# Mixes: how much high quality is good?



## Zalea (Sep 12, 2008)

I recently decided that I'd like to try to switch my hedgie off the mix that he's on, or at least add a couple of better quality foods (I bought the mix I have from the breeder and I'm not all that impressed with the ingredients of the foods that are in it). I started looking at different information trying to figure out the best foods to add to the mix, and came across some opinions that too many high quality foods in a mix can cause FLD rather quickly. I'd like to try a few of the different foods on the list that Reaper put together, and I'm planning on adding at least one of them. My question, though, is: how much high quality is too much? Most of the information I've read says to try mixing at least two high quality and some "junk food" type food. Would having 3 or 4 of the foods on the list mixed together be okay since they have lower fat content, or would the fact that there would be so much meat involved make FLD more likely? I guess what I'm asking is: is it better to have 2 or 3 high quality foods that have great meat ingredients with a few different lower quality foods to go along, or would just using a mix of a few different high quality foods be an okay way to go?


----------



## PixiesExoticHedgies (Sep 4, 2008)

Zalea said:


> and came across some opinions that too many high quality foods in a mix can cause FLD rather quickly.


I've only seen this opinion on one website. It is totally untrue. Here's some discussions about food mixes. Along with the formula that I've made for my hedgies, after chatting with the HHC members and referring to Reapers food list.

http://www.hedgehogcentral.com/forums/viewtopic.php?f=6&t=265&st=0&sk=t&sd=a&hilit=food+mix

http://www.hedgehogcentral.com/forums/viewtopic.php?f=20&t=495


----------



## Zalea (Sep 12, 2008)

I saw it on one website and on some other forums. For all I know, it was the same person talking but I'm not sure. I figured it's better to ask about it and find out than to just guess and be totally wrong. 
Thanks for the link. I somehow missed reading that first thread. The site I read it on is actually different from the one quoted on there, though. 
So I guess the verdict is generally that 3 or 4 of the different foods from the list would be fine to gradually switch to for a mix?


----------



## LizardGirl (Aug 25, 2008)

I don't think having high quality foods in a mix could be a bad thing. If the food was very rich, you might want to have a smaller portion of it, but that doesn't mean you have to have some crap food for that reason. The "french fries" reaper talks about are just like for us- I wouldn't want to eat salad everyday, it's kind of like a bit of junk food mixed in. Although, I'm not sure hope crap food would compare to higher quality food in the pet world. :? 
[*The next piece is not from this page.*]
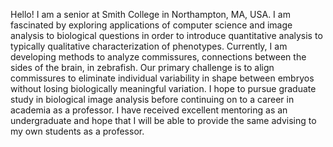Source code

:Hello! I am a senior at Smith College in Northampton, MA, USA. I am fascinated by exploring applications of computer science and image analysis to biological questions in order to introduce quantitative analysis to typically qualitative characterization of phenotypes. Currently, I am developing methods to analyze commissures, connections between the sides of the brain, in zebrafish. Our primary challenge is to align commissures to eliminate individual variability in shape between embryos without losing biologically meaningful variation. I hope to pursue graduate study in biological image analysis before continuing on to a career in academia as a professor. I have received excellent mentoring as an undergraduate and hope that I will be able to provide the same advising to my own students as a professor.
I feed a mix of 6-8 foods (changes once in a while) with Special Kitty Kitten as Inky's junk food, because it has higher fat. I would never feed it on its own, though.


----------



## Zalea (Sep 12, 2008)

Yeah see I thought high quality would be a LOT better than not. That's why I decided to ask and find out what the general consensus is. When it comes to something so easy to prevent, like giving the right foods instead of the wrong foods, I want to try to do everything right that I can and have as much information about it as possible from people who have had a lot of experience. The thing I probably worry about most when it comes to my hedgie is food! I think I'll try to find some foods with better quality ingredients and a lower fat content and make my own mix from there. Thanks for the advice.


----------